It is fascinating to me to witness the stark differences in priorities between my youngest and oldest sons. It was strange enough having sixteen years separate them in age. I can recall getting requests like these within five minutes of each other: “Dad, can I borrow the car?” vs. “Daddy, can you change my diaper?” But now that both are well on the path of meeting most of their own needs, I find that gap in ages to be reflective of a very different set of perspectives on what constitutes a life worth living.
With my oldest son, I’d say the priorities are closer to my own—somewhat driven by a tendency to keep score against some preset norms of having a job, a family, a house, etc. My youngest seems driven by a much less tangible vision—something much more qualitative in nature, seemingly aimed at satisfying a set of inner (rather than external) measures. All I know for sure is that it involves living in Brooklyn!
A few years back, I came across an op-ed piece in the NY Times by William Deresiewicz titled “Generation Sell.” In this piece, Deresiewicz takes the reader through his analysis of the millennial generation that seems to be so difficult to understand for many managers today. His central insight is that this is a generation of entrepreneurs.
“Today’s ideal social form is not the commune or the movement or even the individual creator as such; it’s the small business. Every artistic or moral aspiration—music, food, good works, what have you—is expressed in those terms.”
The Millennial Generation Holds Untapped Potential
While millennials may view the small business as the idealized social form of the current times, many of them continue to work in our mainstream organizations. They literally walk among us, having learned how to play the game by developing an ability to fit in rather than drop out and assume the risks of business ownership.
“…it is likely that we have not tapped the entrepreneurial instincts of this generation.”
Given the continued premium we place on compliance, it is likely that we have not tapped the entrepreneurial instincts of this generation. And like it or not, this is why they may eventually leave us. Ask yourself:
- Do we pay attention to utilization—the effective use of employees’ abilities and skills?
- Are people being offered the opportunity to use their talents?
- Are they utilized to their optimum contribution?
This is a big deal to all employees, but especially millennials, as it plays directly into their sense of engagement with both work and workplace.
Engaging Millennial Employees Requires Buy-In
I can recall a time, shortly before I left my position with a Fortune 10 company back in 1979. It was something of an impromptu meeting between a senior line manager (Paul), my manager (Jim), and myself. Paul was very direct. He said to my manager, “Jim, you better find some more worthwhile assignments for this guy,” pointing to me. “Or you are going to lose him. He’s getting bored. You’ve got to give him reason to stick around—and I mean more than money. He’s too creative to be satisfied with the work you’ve got him doing!” As it turned out, Paul was right. Four months later, I turned in my resignation, and I have worked for myself ever since, doing what I find meaning in.

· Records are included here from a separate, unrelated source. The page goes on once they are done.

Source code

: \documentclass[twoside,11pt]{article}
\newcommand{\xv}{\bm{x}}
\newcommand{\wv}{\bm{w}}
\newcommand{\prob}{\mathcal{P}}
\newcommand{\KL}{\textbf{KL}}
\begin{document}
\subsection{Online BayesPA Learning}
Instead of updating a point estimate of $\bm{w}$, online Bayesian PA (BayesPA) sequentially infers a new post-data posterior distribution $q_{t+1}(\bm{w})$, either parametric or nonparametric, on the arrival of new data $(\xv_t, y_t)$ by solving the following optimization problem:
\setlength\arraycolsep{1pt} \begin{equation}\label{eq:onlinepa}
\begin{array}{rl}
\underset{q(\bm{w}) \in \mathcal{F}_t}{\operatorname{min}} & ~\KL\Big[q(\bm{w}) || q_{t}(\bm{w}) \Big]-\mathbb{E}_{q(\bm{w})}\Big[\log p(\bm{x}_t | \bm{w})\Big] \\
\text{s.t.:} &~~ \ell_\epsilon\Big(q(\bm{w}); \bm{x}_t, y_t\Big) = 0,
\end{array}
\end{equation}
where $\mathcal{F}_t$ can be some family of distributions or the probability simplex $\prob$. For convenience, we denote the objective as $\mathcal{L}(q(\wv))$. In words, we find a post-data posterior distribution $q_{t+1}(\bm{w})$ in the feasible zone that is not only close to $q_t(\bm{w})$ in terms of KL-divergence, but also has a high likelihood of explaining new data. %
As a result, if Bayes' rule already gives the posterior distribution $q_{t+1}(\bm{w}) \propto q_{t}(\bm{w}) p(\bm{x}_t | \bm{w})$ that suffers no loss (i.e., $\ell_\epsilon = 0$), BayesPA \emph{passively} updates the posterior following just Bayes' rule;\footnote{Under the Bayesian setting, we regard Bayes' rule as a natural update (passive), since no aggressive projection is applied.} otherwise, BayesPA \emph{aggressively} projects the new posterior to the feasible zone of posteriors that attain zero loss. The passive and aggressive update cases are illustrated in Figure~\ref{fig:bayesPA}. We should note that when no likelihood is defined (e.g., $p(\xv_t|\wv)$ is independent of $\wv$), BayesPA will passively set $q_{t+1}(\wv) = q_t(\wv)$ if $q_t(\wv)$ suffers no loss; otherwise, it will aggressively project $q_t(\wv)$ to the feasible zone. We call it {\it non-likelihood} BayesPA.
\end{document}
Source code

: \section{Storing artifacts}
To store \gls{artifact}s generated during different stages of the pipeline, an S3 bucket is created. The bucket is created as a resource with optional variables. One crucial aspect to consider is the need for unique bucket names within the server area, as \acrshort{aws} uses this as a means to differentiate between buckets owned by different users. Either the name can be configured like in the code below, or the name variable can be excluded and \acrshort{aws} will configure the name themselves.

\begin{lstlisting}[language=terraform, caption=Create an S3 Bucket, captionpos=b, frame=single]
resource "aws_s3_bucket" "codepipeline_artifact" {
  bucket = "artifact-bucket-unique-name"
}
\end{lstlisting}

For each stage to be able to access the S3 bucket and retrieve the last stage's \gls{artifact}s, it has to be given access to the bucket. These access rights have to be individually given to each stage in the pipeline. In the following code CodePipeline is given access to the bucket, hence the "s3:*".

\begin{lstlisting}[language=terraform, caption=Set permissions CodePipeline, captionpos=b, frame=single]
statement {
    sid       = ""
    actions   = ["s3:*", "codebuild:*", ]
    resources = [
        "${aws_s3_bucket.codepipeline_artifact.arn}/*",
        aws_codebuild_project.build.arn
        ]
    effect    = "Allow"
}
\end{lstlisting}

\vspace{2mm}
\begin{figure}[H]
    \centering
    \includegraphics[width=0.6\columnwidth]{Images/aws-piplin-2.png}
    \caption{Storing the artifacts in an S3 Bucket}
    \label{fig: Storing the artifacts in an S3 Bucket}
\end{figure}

As managers, we might do ourselves an enormous favor by asking not how we can get the millennial employee to be like us, but rather how can we give them reason to stay and invest in our future. One suggestion: give them more of a say in what they are being charged with.

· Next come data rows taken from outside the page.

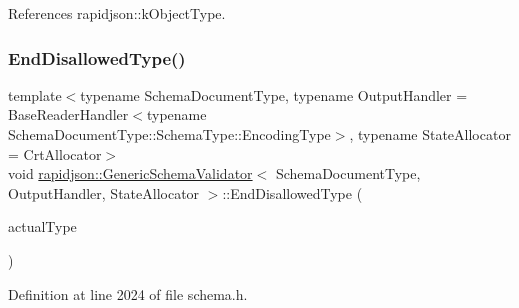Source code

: References rapidjson\+::k\+Object\+Type.

\mbox{\label{classrapidjson_1_1_generic_schema_validator_aa87900ec83ae291f945ef182c1d76cbf}} 
\subsubsection{\texorpdfstring{EndDisallowedType()}{EndDisallowedType()}}
{\footnotesize\ttfamily template$<$typename Schema\+Document\+Type, typename Output\+Handler = Base\+Reader\+Handler$<$typename Schema\+Document\+Type\+::\+Schema\+Type\+::\+Encoding\+Type$>$, typename State\+Allocator = Crt\+Allocator$>$ \\
void \mbox{\hyperlink{classrapidjson_1_1_generic_schema_validator}{rapidjson\+::\+Generic\+Schema\+Validator}}$<$ Schema\+Document\+Type, Output\+Handler, State\+Allocator $>$\+::End\+Disallowed\+Type (\begin{DoxyParamCaption}\item[{const typename Schema\+Type\+::\+Value\+Type \&}]{actual\+Type }\end{DoxyParamCaption})}



Definition at line 2024 of file schema.\+h.


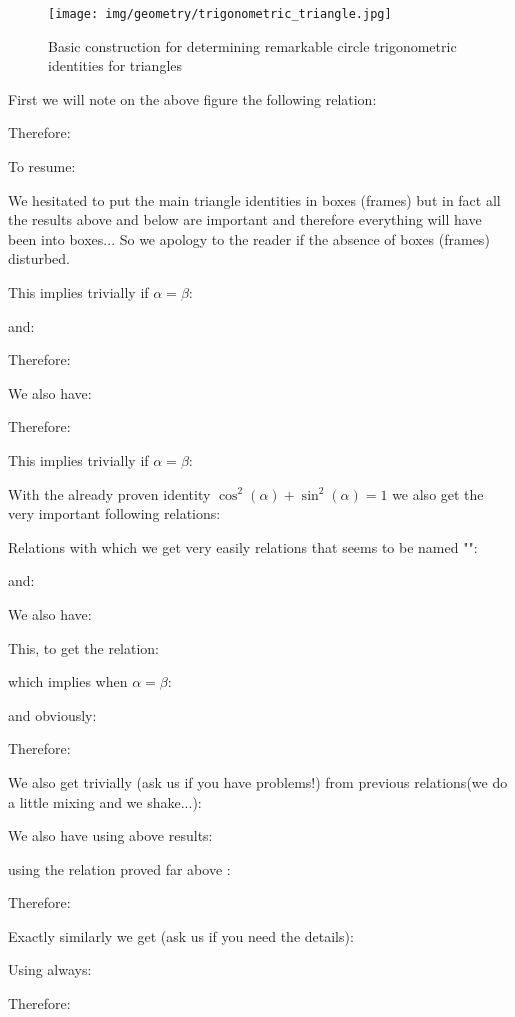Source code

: \begin{figure}[H]
\centering
\texttt{[image: img/geometry/trigonometric\_triangle.jpg]}
\caption{Basic construction for determining remarkable circle trigonometric identities for triangles}
\end{figure}

	First we will note on the above figure the following relation:
	
	Therefore:
	
	To resume:
	
	\begin{tcolorbox}[title=Remark,colframe=black,arc=10pt]
	We hesitated to put the main triangle identities in boxes (frames) but in fact all the results above and below are important and therefore everything will have been into boxes... So we apology to the reader if the absence of boxes (frames) disturbed.
	\end{tcolorbox}
	This implies trivially if $\alpha=\beta$:
	
	and:
	
	Therefore:
	
	We also have:
	
	Therefore:
	
	This implies trivially if $\alpha=\beta$:
	
	With the already proven identity $\cos^2(\alpha)+\sin^2(\alpha)=1$ we also get the very important following relations:
	
	Relations with which we get very easily relations that seems to be named "":
	
	and: 
	
	We also have:
	
	This, to get the relation:
	
	which implies when $\alpha=\beta$:
	
	and obviously:
	
	Therefore:
	
	We also get trivially (ask us if you have problems!) from previous relations(we do a little mixing and we shake...):
	
	We also have using above results:
	
	using the relation proved far above :
	
	Therefore:
	
	Exactly similarly we get (ask us if you need the details):
	
	Using always:
	
	Therefore:
	
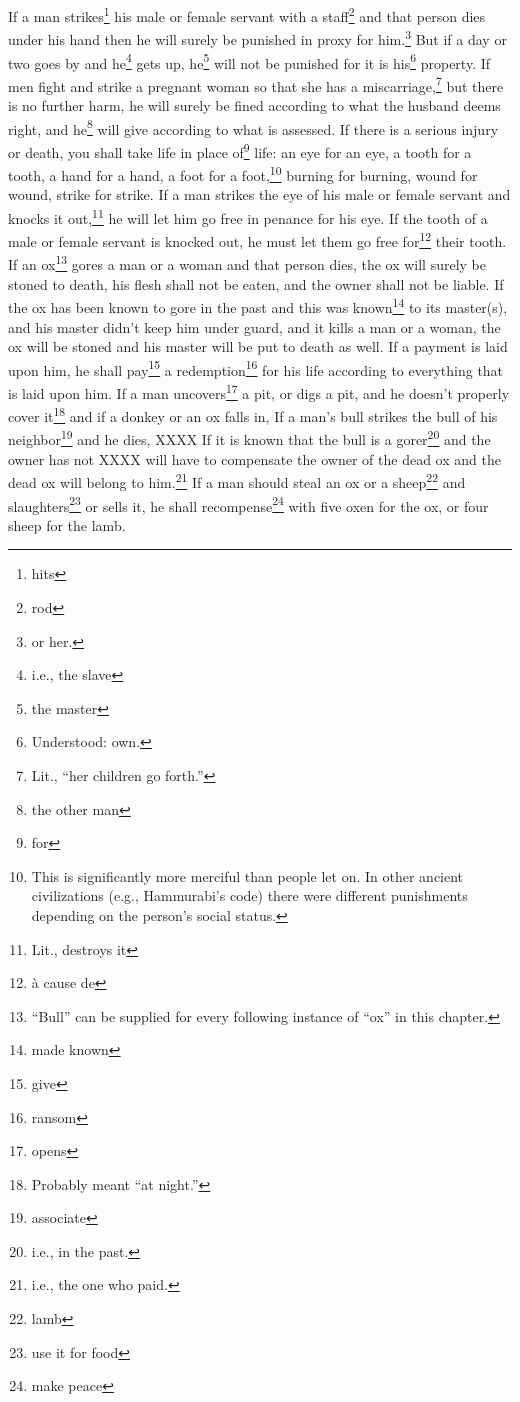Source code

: \begin{enumerate}
     If a man strikes\footnote{hits} his male or female servant with a staff\footnote{rod} and that person dies under his hand then he will surely be punished in proxy for him.\footnote{or her.}%
     But if a day or two goes by and he\footnote{i.e., the slave} gets up, he\footnote{the master} will not be punished for it is his\footnote{Understood: own.} property.%
     If men fight and strike a pregnant woman so that she has a miscarriage,\footnote{Lit., ``her children go forth.''} but there is no further harm, he will surely be fined according to what the husband deems right, and he\footnote{the other man} will give according to what is assessed.%
     If there is a serious injury or death, you shall take life in place of\footnote{for} life:%
     an eye for an eye, a tooth for a tooth, a hand for a hand, a foot for a foot,\footnote{This is significantly more merciful than people let on. In other ancient civilizations (e.g., Hammurabi's code) there were different punishments depending on the person's social status.}%
     burning for burning, wound for wound, strike for strike.%
     If a man strikes the eye of his male or female servant and knocks it out,\footnote{Lit., destroys it} he will let him go free in penance for his eye.%
     If the tooth of a male or female servant is knocked out, he must let them go free for\footnote{\`a cause de} their tooth.%
     If an ox\footnote{``Bull'' can be supplied for every following instance of ``ox'' in this chapter.} gores a man or a woman and that person dies, the ox will surely be stoned to death, his flesh shall not be eaten, and the owner shall not be liable.%
     If the ox has been known to gore in the past and this was known\footnote{made known} to its master(s), and his master didn't keep him under guard, and it kills a man or a woman, the ox will be stoned and his master will be put to death as well.%
     If a payment is laid upon him, he shall pay\footnote{give} a redemption\footnote{ransom} for his life according to everything that is laid upon him.%
     If a man uncovers\footnote{opens} a pit, or digs a pit, and he doesn't properly cover it\footnote{Probably meant ``at night.''} and if a donkey or an ox falls in,%
     If a man's bull strikes the bull of his neighbor\footnote{associate} and he dies, XXXX%
     If it is known that the bull is a gorer\footnote{i.e., in the past.} and the owner has not XXXX will have to compensate the owner of the dead ox and the dead ox will belong to him.\footnote{i.e., the one who paid.}%
     If a man should steal an ox or a sheep\footnote{lamb} and slaughters\footnote{use it for food} or sells it, he shall recompense\footnote{make peace} with five oxen for the ox, or four sheep for the lamb.%
\end{enumerate}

“As managers, we might do ourselves an enormous favor by asking not how we can get the millennial employee to be like us, but rather how can we give them reason to stay and invest in our future.”

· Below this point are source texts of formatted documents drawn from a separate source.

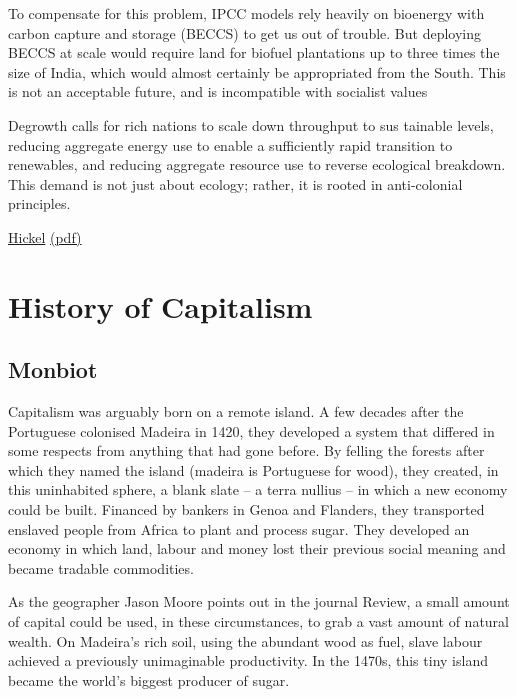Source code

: \documentclass[
]{book}
\begin{document}
To compensate for this problem, IPCC models rely heavily on bioenergy
with carbon capture and storage (BECCS) to get us out of trouble. But
deploying BECCS at scale would require land for biofuel plantations up
to three times the size of India, which would almost certainly be
appropriated from the South. This is not an acceptable future, and is
incompatible with socialist values

Degrowth calls for rich nations to scale down throughput to sus­
tainable levels, reducing aggregate energy use to enable a sufficiently
rapid transition to renewables, and reducing aggregate resource use to
reverse ecological breakdown. This demand is not just about ecology;
rather, it is rooted in anti-colonial principles.

\href{https://www.sciencedirect.com/science/article/pii/S0962629821000640}{Hickel}
\href{pdf/Hickel_2021_Anti-colonial_degrowth.pdf}{(pdf)}

\hypertarget{history-of-capitalism}{%
\chapter{History of Capitalism}\label{history-of-capitalism}}

\hypertarget{monbiot}{%
\section{Monbiot}\label{monbiot}}

Capitalism was arguably born on a remote island. A few decades after the Portuguese colonised Madeira in 1420, they developed a system that differed in some respects from anything that had gone before. By felling the forests after which they named the island (madeira is Portuguese for wood), they created, in this uninhabited sphere, a blank slate -- a terra nullius -- in which a new economy could be built. Financed by bankers in Genoa and Flanders, they transported enslaved people from Africa to plant and process sugar. They developed an economy in which land, labour and money lost their previous social meaning and became tradable commodities.

As the geographer Jason Moore points out in the journal Review, a small amount of capital could be used, in these circumstances, to grab a vast amount of natural wealth. On Madeira's rich soil, using the abundant wood as fuel, slave labour achieved a previously unimaginable productivity. In the 1470s, this tiny island became the world's biggest producer of sugar.
\end{document}

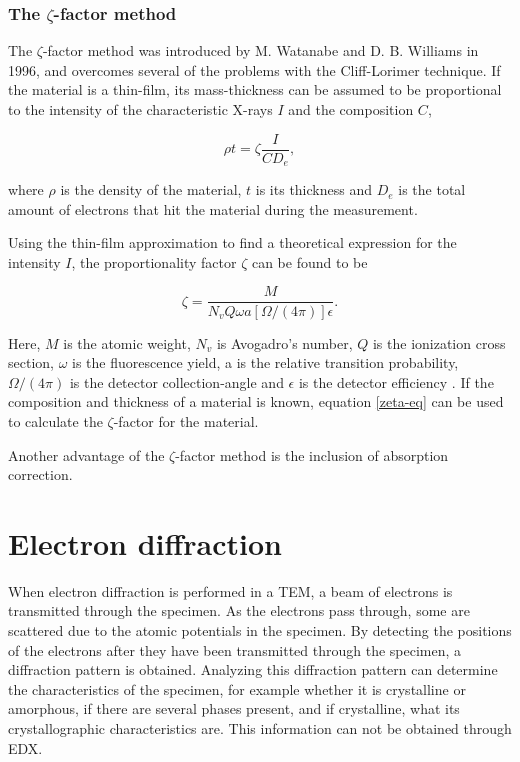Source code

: 		\subsubsection{The $\zeta$-factor method}
The $\zeta$-factor method was introduced by M. Watanabe and D. B. Williams in 1996, and overcomes several of the problems with the Cliff-Lorimer technique. If the material is a thin-film, its mass-thickness can be assumed to be proportional to the intensity of the characteristic X-rays $I$ and the composition $C$,

\begin{equation}
\label{zeta-eq}
\rho t = \zeta \frac{I}{C D_e},
\end{equation}

where $\rho$ is the density of the material, $t$ is its thickness and $D_e$ is the total amount of electrons that hit the material during the measurement. 

Using the thin-film approximation to find a theoretical expression for the intensity $I$, the proportionality factor $\zeta$ can be found to be

\begin{equation}
\zeta = \dfrac{M}{N_v Q \omega a [\Omega/(4\pi)]\epsilon}.
\end{equation}

Here, $M$ is the atomic weight, $N_v$ is Avogadro's number, $Q$ is the ionization cross section, $\omega$ is the fluorescence yield, a is the relative transition probability, $\Omega/(4\pi)$ is the detector collection-angle and $\epsilon$ is the detector efficiency \cite{zeta-method}. If the composition and thickness of a material is known, equation \eqref{zeta-eq} can be used to calculate the $\zeta$-factor for the material.

Another advantage of the $\zeta$-factor method is the inclusion of absorption correction. 

\section{Electron diffraction}\label{ED}%
When electron diffraction is performed in a TEM, a beam of electrons is transmitted through the specimen. As the electrons pass through, some are scattered due to the atomic potentials in the specimen. By detecting the positions of the electrons after they have been transmitted through the specimen, a diffraction pattern is obtained. Analyzing this diffraction pattern can determine the characteristics of the specimen, for example whether it is crystalline or amorphous, if there are several phases present, and if crystalline, what its crystallographic characteristics are. This information can not be obtained through EDX.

The November 14, 2011 issue of the New Yorker featured a Malcolm Gladwell piece on Steve Jobs titled “The Tweaker.” In the article, Gladwell identified Jobs’ genius not so much as that of an inventor but as more of a “tweaker.” By definition:
“The visionary starts with a clean sheet of paper, and re-imagines the world. The tweaker inherits things as they are, and has to push and pull them toward some more nearly perfect solution. That is not a lesser task.”
As managers, we might prefer a team of “tweakers” to a team of inventors since inventors are notorious for lacking commercial instincts and often times are satisfied with proving out rather than perfecting their ideas. Examples abound, including the boon Xerox research has historically been to the technology industry, if not necessarily to itself.
If Deresiewicz is on to something, (and from my knowledge of my own 29-year-old son, I’d say he is), it is incumbent on us to find a way for our millennial employees to contribute by “being in charge” of something they view as important. This has less to do with salary category or titles than it does the idea of having a lot of say in something important to our business—maybe not the final say, but certainly a lot leading up to it.
Turning our millennial employees loose to “tweak” may seem like an invitation to chaos. But it may just be a formula for the engagement and retention of our best and brightest.
What can you do to give your millennial employees more of a say in the business and an invitation to make what is working now even better than it already is?